Une fois passé par l’imaginaire inquiet et néanmoins débridé d’Alexandre, le réel prend des tonalités particulièrement sombres, certes, mais aussi des proportions plus grandes que nature, de celles que l’art est seul à pouvoir conférer à la banalité du quotidien, notamment en brouillant sciemment la frontière entre la vérité et le mensonge, les vivants et les morts.

Distribution sans faille

Puisque le film donne à voir le monde par les yeux d’Alexandre, Boutin et Cadieux ont eu l’heureuse idée de confier à Gabriel Szabo, qui incarne l’enfant sur scène, une fonction de narrateur. C’est donc dans ses mots que nous découvrons les Ekdahl : sa grand-mère Helena (Annette Garant), sa mère Émilie (Ève Pressault), son père Oscar (Steve Laplante), sa soeur Fanny (Rosalie Daoust) et son oncle Gustav Adolf (Ariel Ifergan), sans oublier Maj, la bonne (Patricia Larivière), Isak, un vieil ami de la famille (Luc Bourgeois) et Edvard, le terrible évêque luthérien (Renaud Lacelle-Bourdon). Au sein de cette distribution, sans maillons faibles, Bourgeois et Ifergan brillent tout particulièrement, composant des personnages truculents.

Né dans le théâtre, le garçon de dix ans, alter ego du cinéaste suédois, est assailli de questions métaphysiques. En quête d’un sens à la mort et à la souffrance, il dévoile ce qui grouille sous les apparences, donne à voir l’invisible, un univers qui évoque Shakespeare aussi bien que les contes de fées.

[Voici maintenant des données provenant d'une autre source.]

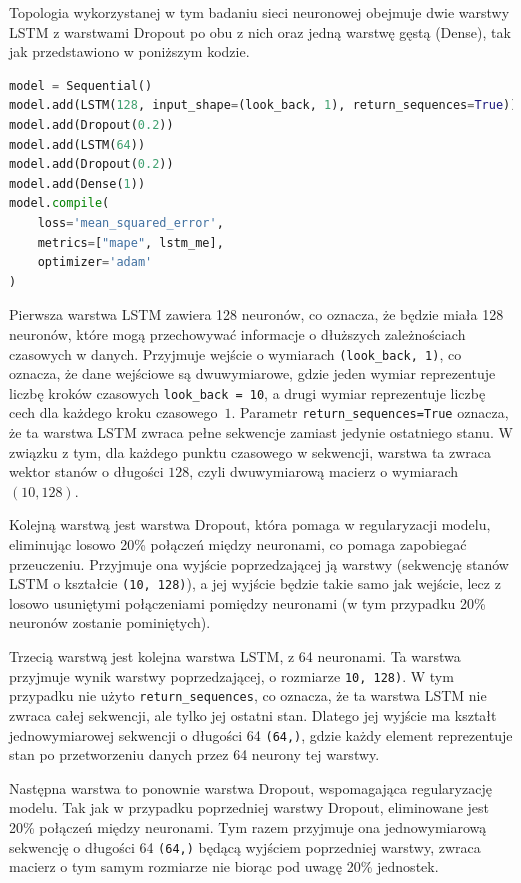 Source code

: \documentclass[polish, twoside, 12pt, a4paper]{article}
\theoremstyle{definition}
\theoremstyle{plain}
\theoremstyle{remark}
\newcommand{\code}[1]{\lstinline{#1}}
\begin{document}
Topologia wykorzystanej w tym badaniu sieci neuronowej obejmuje dwie warstwy LSTM z warstwami Dropout po obu z nich oraz jedną warstwę gęstą (Dense), tak jak przedstawiono w poniższym kodzie.
\begin{lstlisting}[language=Python, numbers=none]
model = Sequential()
model.add(LSTM(128, input_shape=(look_back, 1), return_sequences=True))
model.add(Dropout(0.2))
model.add(LSTM(64))
model.add(Dropout(0.2))
model.add(Dense(1))
model.compile(
    loss='mean_squared_error', 
    metrics=["mape", lstm_me], 
    optimizer='adam'
)
\end{lstlisting}	
Pierwsza warstwa LSTM zawiera 128 neuronów, co oznacza, że będzie miała 128 neuronów, które mogą przechowywać informacje o dłuższych zależnościach czasowych w danych. Przyjmuje wejście o wymiarach \code{(look_back, 1)}, co oznacza, że dane wejściowe są dwuwymiarowe, gdzie jeden wymiar reprezentuje liczbę kroków czasowych \code{look_back = 10}, a drugi wymiar reprezentuje liczbę cech dla każdego kroku czasowego~\(1\). Parametr \code{return_sequences=True} oznacza, że ta warstwa LSTM zwraca pełne sekwencje zamiast jedynie ostatniego stanu. W związku z tym, dla każdego punktu czasowego w sekwencji, warstwa ta zwraca wektor stanów o długości \(128\), czyli dwuwymiarową macierz o wymiarach \((10, 128)\). 

Kolejną warstwą jest warstwa Dropout, która pomaga w regularyzacji modelu, eliminując losowo 20\% połączeń między neuronami, co pomaga zapobiegać przeuczeniu. Przyjmuje ona wyjście poprzedzającej ją warstwy (sekwencję stanów LSTM o kształcie \code{(10, 128)}), a jej wyjście będzie takie samo jak wejście, lecz z losowo usuniętymi połączeniami pomiędzy neuronami (w tym przypadku 20\% neuronów zostanie pominiętych). 

Trzecią warstwą jest kolejna warstwa LSTM, z 64 neuronami. Ta warstwa przyjmuje wynik warstwy poprzedzającej, o rozmiarze \code{10, 128)}. W tym przypadku nie użyto \code{return_sequences}, co oznacza, że ta warstwa LSTM nie zwraca całej sekwencji, ale tylko jej ostatni stan. Dlatego jej wyjście ma kształt jednowymiarowej sekwencji o długości 64 \code{(64,)}, gdzie każdy element reprezentuje stan po przetworzeniu danych przez 64 neurony tej warstwy. 

Następna warstwa to ponownie warstwa Dropout, wspomagająca regularyzację modelu. Tak jak w przypadku poprzedniej warstwy Dropout, eliminowane jest 20\% połączeń między neuronami. Tym razem przyjmuje ona jednowymiarową sekwencję o długości 64 \code{(64,)} będącą wyjściem poprzedniej warstwy, zwraca macierz o tym samym rozmiarze nie biorąc pod uwagę 20\% jednostek.
\end{document}
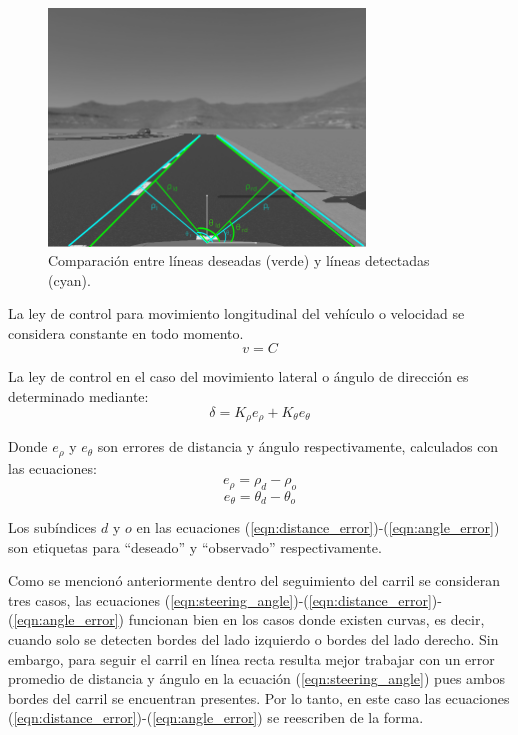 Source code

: \begin{figure}
    \centering
    \includegraphics[width=0.75\textwidth]{Figures/Figures_Cap04/lines_control_laws.png}
    \caption{Comparación entre líneas deseadas (verde) y líneas detectadas (cyan).}
    \label{fig:línes_desired_lines_detected}
\end{figure}

La ley de control para movimiento longitudinal del vehículo o velocidad se considera constante en todo momento.
\begin{equation}
    v = C
    \label{eqn:cruise_speed}
\end{equation}

La ley de control en el caso del movimiento lateral o ángulo de dirección es determinado mediante:
\begin{equation}
    \delta = K_\rho e_\rho + K_\theta e_\theta
    \label{eqn:steering_angle}
\end{equation}

Donde $e_\rho$ y $e_\theta$ son errores de distancia y ángulo respectivamente, calculados con las ecuaciones:
\begin{equation}
    e_\rho = \rho_d - \rho_o
    \label{eqn:distance_error}
\end{equation}
\begin{equation}
    e_\theta = \theta_d - \theta_o
    \label{eqn:angle_error}
\end{equation}

Los subíndices $d$ y $o$ en las ecuaciones (\ref{eqn:distance_error})-(\ref{eqn:angle_error}) son etiquetas para ``deseado'' y ``observado'' respectivamente.

Como se mencionó anteriormente dentro del seguimiento del carril se consideran tres casos, las ecuaciones (\ref{eqn:steering_angle})-(\ref{eqn:distance_error})-(\ref{eqn:angle_error}) funcionan bien en los casos donde existen curvas, es decir, cuando solo se detecten bordes del lado izquierdo o bordes del lado derecho. Sin embargo, para seguir el carril en línea recta resulta mejor trabajar con un error promedio de distancia y ángulo en la ecuación (\ref{eqn:steering_angle}) pues ambos bordes del carril se encuentran presentes. Por lo tanto, en este caso las ecuaciones (\ref{eqn:distance_error})-(\ref{eqn:angle_error}) se reescriben de la forma.


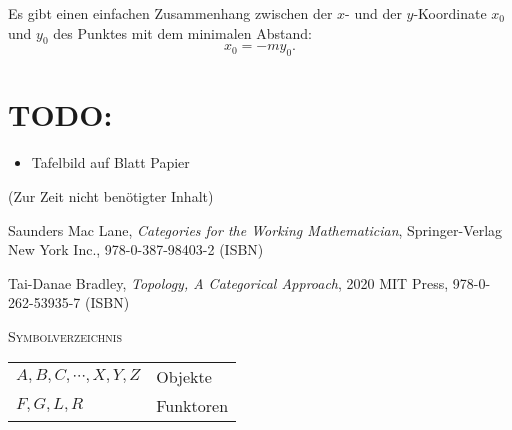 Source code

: \documentclass[a4paper]{amsart}
\theoremstyle{definition}
\begin{document}
Es gibt einen einfachen Zusammenhang zwischen der $x$- und der $y$-Koordinate $x_0$ und $y_0$ des Punktes mit dem minimalen Abstand:
\begin{equation}
   x_0 = -my_0.
\end{equation}

\section{TODO:}
\begin{itemize}
   \item Tafelbild auf Blatt Papier
\end{itemize}

\begin{backup}
    (Zur Zeit nicht benötigter Inhalt)
\end{backup}

\begin{thebibliography}{9}

      Saunders Mac Lane, \emph{Categories for the Working Mathematician},
      Springer-Verlag New York Inc., 978-0-387-98403-2 (ISBN)
      
      Tai-Danae Bradley, \emph{Topology, A Categorical Approach},
      2020 MIT Press, 978-0-262-53935-7 (ISBN)

\end{thebibliography}

\begin{large}
    \centerline{\textsc{Symbolverzeichnis}}
\end{large}
\bigskip

\renewcommand*{\arraystretch}{1}

\begin{tabular}{ll}
    $A, B, C, \cdots, X, Y, Z$          & Objekte\\
    $F,G,L,R$ & Funktoren\\

\end{tabular}
\end{document}
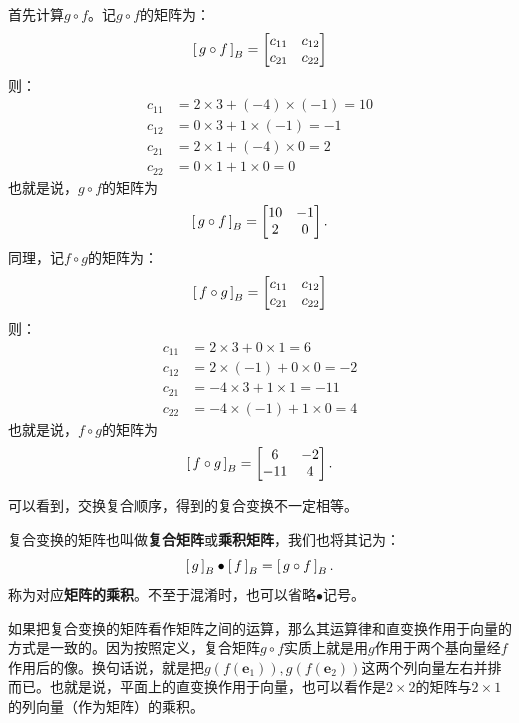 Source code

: \documentclass[12pt,UTF8,fontset=none]{ctexbook}
\begin{document}
\begin{so}
    首先计算$g\circ f$。记$g\circ f$的矩阵为：    
    $$
        \bmat{g\circ f}[B] = 
        \begin{bmatrix}
            c_{11} & c_{12} \\ c_{21} & c_{22}
        \end{bmatrix}
    $$
    则：
    \begin{align*}
        c_{11} &= 2 \times 3 + (-4)\times (-1) = 10 \\
        c_{12} &= 0 \times 3 + 1 \times (-1) = -1  \\
        c_{21} &= 2 \times 1 + (-4)\times 0 = 2  \\
        c_{22} &= 0 \times 1 + 1 \times 0 = 0  
    \end{align*}
    也就是说，$g\circ f$的矩阵为
    $$
        \bmat{g\circ f}[B] = 
        \begin{bmatrix}
            10 & -1 \\ 2 & 0
        \end{bmatrix}.
    $$
    同理，记$f\circ g$的矩阵为：    
    $$
        \bmat{f\circ g}[B] = 
        \begin{bmatrix}
            c_{11} & c_{12} \\ c_{21} & c_{22}
        \end{bmatrix}
    $$
    则：
    \begin{align*}
        c_{11} &= 2 \times 3 + 0 \times 1 = 6 \\
        c_{12} &= 2 \times (-1) + 0 \times 0 = -2  \\
        c_{21} &= -4 \times 3 + 1 \times 1 = -11  \\
        c_{22} &= -4 \times (-1) + 1 \times 0 = 4  
    \end{align*}
    也就是说，$f\circ g$的矩阵为
    $$
        \bmat{f\circ g}[B] = 
        \begin{bmatrix}
            6 & -2 \\ -11 & 4
        \end{bmatrix}.
    $$
\end{so}

可以看到，交换复合顺序，得到的复合变换不一定相等。

复合变换的矩阵也叫做\textbf{复合矩阵}或\textbf{乘积矩阵}，我们也将其记为：
$$ \bmat{g}[B] \bullet \bmat{f}[B] = \bmat{g\circ f}[B].$$
称为对应\textbf{矩阵的乘积}。不至于混淆时，也可以省略$\bullet$记号。

如果把复合变换的矩阵看作矩阵之间的运算，那么其运算律和直变换作用于向量的方式是一致的。因为按照定义，复合矩阵$g\circ f$实质上就是用$g$作用于两个基向量经$f$作用后的像。换句话说，就是把$g(f(\mathbf{e}_1)),g(f(\mathbf{e}_2))$这两个列向量左右并排而已。也就是说，平面上的直变换作用于向量，也可以看作是$2\times 2$的矩阵与$2\times 1$的列向量（作为矩阵）的乘积。
\end{document}
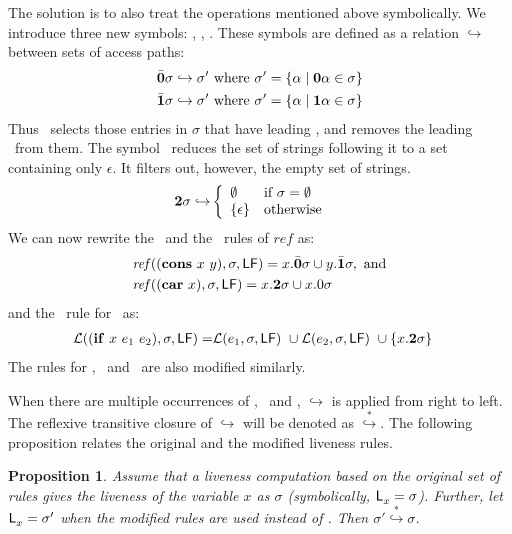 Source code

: \documentclass[9pt]{sigplanconf}
\newtheorem{proposition}[theorem]{Proposition}
\begin{document}
The solution is to  also treat the operations mentioned
above  symbolically.  We  introduce three  new symbols:
\bcar, \bcdr,  \clazy.  These symbols are  defined as a
relation  $\hookrightarrow$  between   sets  of  access
paths:
\begin{align*}
  &\bar{\mathbf{0}}\sigma \hookrightarrow \sigma' \mbox{ where } \sigma' = \{\alpha \mid \mathbf{0}\alpha \in \sigma\}\\
  &\bar{\mathbf{1}}\sigma \hookrightarrow \sigma' \mbox{ where } \sigma' = \{\alpha \mid \mathbf{1}\alpha \in \sigma\}
\end{align*}
Thus \bcar\ selects those entries in $\sigma$ that have leading \acar, and removes the leading \acar\ from them.
The symbol \clazy\ reduces the set of strings following it to a set containing only $\epsilon$. It filters out, however, the empty set of strings.
\begin{align*}
  {\mathbf{2}}\sigma \hookrightarrow & \left\{ 
  \begin{array}{ll}
    \emptyset&\mbox{if}~\sigma = \emptyset\\
    \{\epsilon\} & \mbox{otherwise}
  \end{array}\right.
\end{align*}
We can  now rewrite the \CONS\  and the \CAR\  rules of $\mathit{ref}$
as:
\begin{align*}
&\mathit{ref\/}((\mbox{$\mathbf{cons}$}~x~y),\sigma,\mathsf{LF})
= x.\bar{\mathbf{0}}\sigma \cup y.\bar{\mathbf{1}}\sigma  \label{eqn:mod-cons},~
\mbox{and} \\
&\mathit{ref\/}((\mbox{$\mathbf{car}$}~x),\sigma,\mathsf{LF})
          =   x.{\mathbf{2}}\sigma \cup x.0\sigma
\end{align*}
and the \Lfunonly\ rule
for \SIF\ as:
\begin{align*}
\mathcal{L}((\mbox{$\mathbf{ if}$}~x~e_1~e_2),\sigma,\mathsf{LF}) =
                    &\mathcal{L}(e_1,\sigma,\mathsf{LF})~\cup
        \mathcal{L}(e_2,\sigma,\mathsf{LF})~\cup
          \{x.{\mathbf{2}} \sigma\}
\end{align*}
The rules for  \CDR, \PRIM\ and \NULLQ\ are also
modified similarly.


When   there  are   multiple   occurrences  of   \bcar,
\bcdr\  and \clazy,  $\hookrightarrow$ is  applied from
right  to left.   The reflexive  transitive closure  of
$\hookrightarrow$      will      be     denoted      as
$\stackrel{*}{\hookrightarrow}$.      The     following
proposition  relates  the  original  and  the  modified
liveness rules. 
\begin{proposition}
Assume  that  a  liveness   computation  based  on  the
original  set  of  rules  gives  the  liveness  of  the
variable  $x$   as $\sigma$
(symbolically,  $\mathsf{L}_{{x}}^{}=  \sigma$).  Further,  let
$\mathsf{L}_{{x}}^{}= \sigma'$ when the modified rules are used
instead      of      \Lfunonly.      Then      $\sigma'
\stackrel{*}{\hookrightarrow} \sigma$.
\end{proposition}
\end{document}
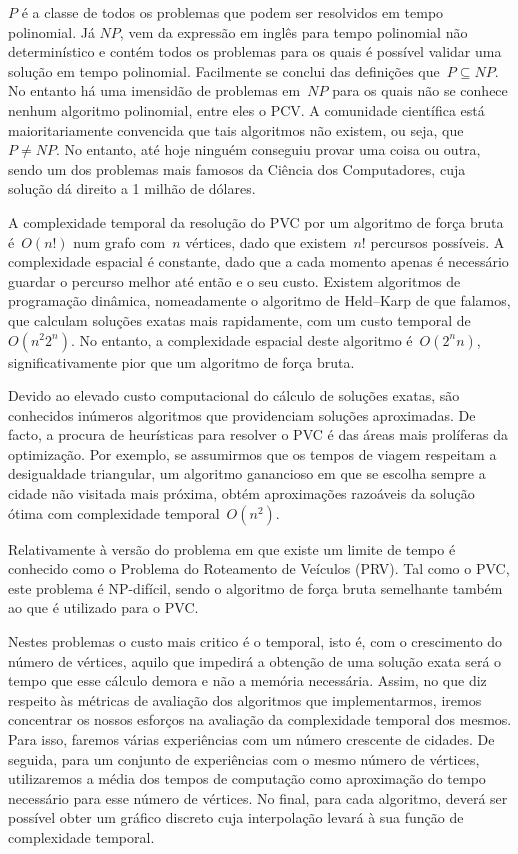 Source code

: \documentclass[12pt,a4paper,reqno]{report}
\numberwithin{figure}{section}
\numberwithin{equation}{section}
\begin{document}
$P$ é a classe de todos os problemas que podem ser resolvidos em tempo polinomial. Já $NP$, vem da expressão em inglês para tempo polinomial não determinístico e contém todos os problemas para os quais é possível validar uma solução em tempo polinomial. Facilmente se conclui das definições que~$P \subseteq NP$. No entanto há uma imensidão de problemas em~$NP$ para os quais não se conhece nenhum algoritmo polinomial, entre eles o PCV. A comunidade científica está maioritariamente convencida que tais algoritmos não existem, ou seja, que~$P \neq NP$. No entanto, até hoje ninguém conseguiu provar uma coisa ou outra, sendo um dos problemas mais famosos da Ciência dos Computadores, cuja solução dá direito a 1 milhão de dólares.

A complexidade temporal da resolução do PVC por um algoritmo de força bruta é~$O(n!)$ num grafo com~$n$ vértices, dado que existem~$n!$ percursos possíveis. A complexidade espacial é constante, dado que a cada momento apenas é necessário guardar o percurso melhor até então e o seu custo. Existem algoritmos de programação dinâmica, nomeadamente o algoritmo de Held–Karp de que falamos, que calculam soluções exatas mais rapidamente, com um custo temporal de~$O(n^2 2^n)$. No entanto, a complexidade espacial deste algoritmo é~$O(2^n n)$, significativamente pior que um algoritmo de força bruta.

Devido ao elevado custo computacional do cálculo de soluções exatas, são conhecidos inúmeros algoritmos que providenciam soluções aproximadas. De facto, a procura de heurísticas para resolver o PVC é das áreas mais prolíferas da optimização. Por exemplo, se assumirmos que os tempos de viagem respeitam a desigualdade triangular, um algoritmo ganancioso em que se escolha sempre a cidade não visitada mais próxima, obtém aproximações razoáveis da solução ótima com complexidade temporal~$O(n^2)$.

Relativamente à versão do problema em que existe um limite de tempo é conhecido como o Problema do Roteamento de Veículos (PRV). Tal como o PVC, este problema é NP-difícil, sendo o algoritmo de força bruta semelhante também ao que é utilizado para o PVC.

Nestes problemas o custo mais critico é o temporal, isto é, com o crescimento do número de vértices, aquilo que impedirá a obtenção de uma solução exata será o tempo que esse cálculo demora e não a memória necessária. Assim, no que diz respeito às métricas de avaliação dos algoritmos que implementarmos, iremos concentrar os nossos esforços na avaliação da complexidade temporal dos mesmos. Para isso, faremos várias experiências com um número crescente de cidades. De seguida, para um conjunto de experiências com o mesmo número de vértices, utilizaremos a média dos tempos de computação como aproximação do tempo necessário para esse número de vértices. No final, para cada algoritmo, deverá ser possível obter um gráfico discreto cuja interpolação levará à sua função de complexidade temporal.
\end{document}
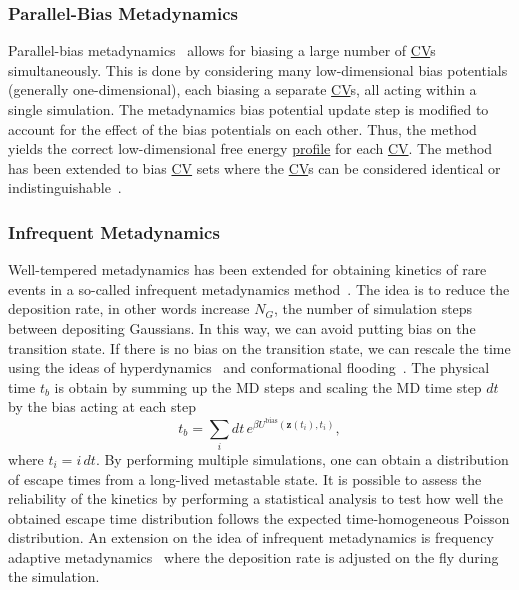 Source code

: \documentclass[9pt,review]{livecoms}
\newcommand{\vz}{\mathbf{z}}
\begin{document}
\subsubsection{Parallel-Bias Metadynamics}
\label{sec:pb-metad}
Parallel-bias metadynamics~\cite{Pfaendtner2015_pbmetad} allows for biasing a large number of \hyperlink{ref:CV} {CV}s simultaneously. This is done by considering many low-dimensional bias potentials (generally one-dimensional), each biasing a separate \hyperlink{ref:CV} {CV}s, all acting within a single simulation.  The metadynamics bias potential update step is modified to account for the effect of the bias potentials on each other. Thus, the method yields the correct low-dimensional free energy \hyperlink{ref:FES} {profile} for each \hyperlink{ref:CV} {CV}. The method has been extended to bias \hyperlink{ref:CV} {CV} sets where the \hyperlink{ref:CV} {CV}s can be considered identical or indistinguishable~\cite{Prakash2018_pbmetad-families}.


\subsubsection{Infrequent Metadynamics}
Well-tempered metadynamics has been extended for obtaining kinetics of rare events in a so-called infrequent metadynamics method~\cite{Tiwary-PRL-2013}. The idea is to reduce the deposition rate, in other words increase $N_{G}$, the number of simulation steps between depositing Gaussians. In this way, we can avoid putting bias on the transition state. If there is no bias on the transition state, we can rescale the time using the ideas of hyperdynamics~\cite{Voter-PRL-1997} and conformational flooding~\cite{Grubmuller-PRE-1995}. The physical time $t_b$ is obtain by summing up the MD steps and scaling the MD time step $dt$ by the bias acting at each step
\begin{equation}
\label{wtmetad_hyperdynamics}
t_b = \sum_{i} dt \, e^{\beta U^{\mathrm{bias}}(\vz(t_{i}),t_{i})},
\end{equation}
where $t_{i} = i\, dt$. By performing multiple simulations, one can obtain a distribution of escape times from a long-lived metastable state. It is possible to assess the reliability of the kinetics by performing a statistical analysis to test how well the obtained escape time distribution follows the expected time-homogeneous Poisson distribution. An extension on the idea of infrequent metadynamics is frequency adaptive metadynamics~\cite{Wang2018_FA-MetaD} where the deposition rate is adjusted on the fly during the simulation.
\end{document}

Insistant sur le caractère éminemment théâtral de l’aventure, le parti pris esthétique des concepteurs, Romain Fabre à la scénographie, Julie Basse et Martin Labrecque à l’éclairage, est d’une appréciable sobriété.

Alors que la première et la dernière portion du spectacle captivent, il faut admettre que la partie centrale, celle qui se déroule dans la maison austère de l’évêque, présente de graves problèmes de rythme, assez pour plomber sérieusement l’ensemble.

Fanny et Alexandre

Texte : Ingmar Bergman. Traduction : Lucie Albertini et Carl Gustav Bjurström. Adaptation et mise en scène : Félix-Antoine Boutin et Sophie Cadieux. Au théâtre Denise-Pelletier jusqu’au 23 février.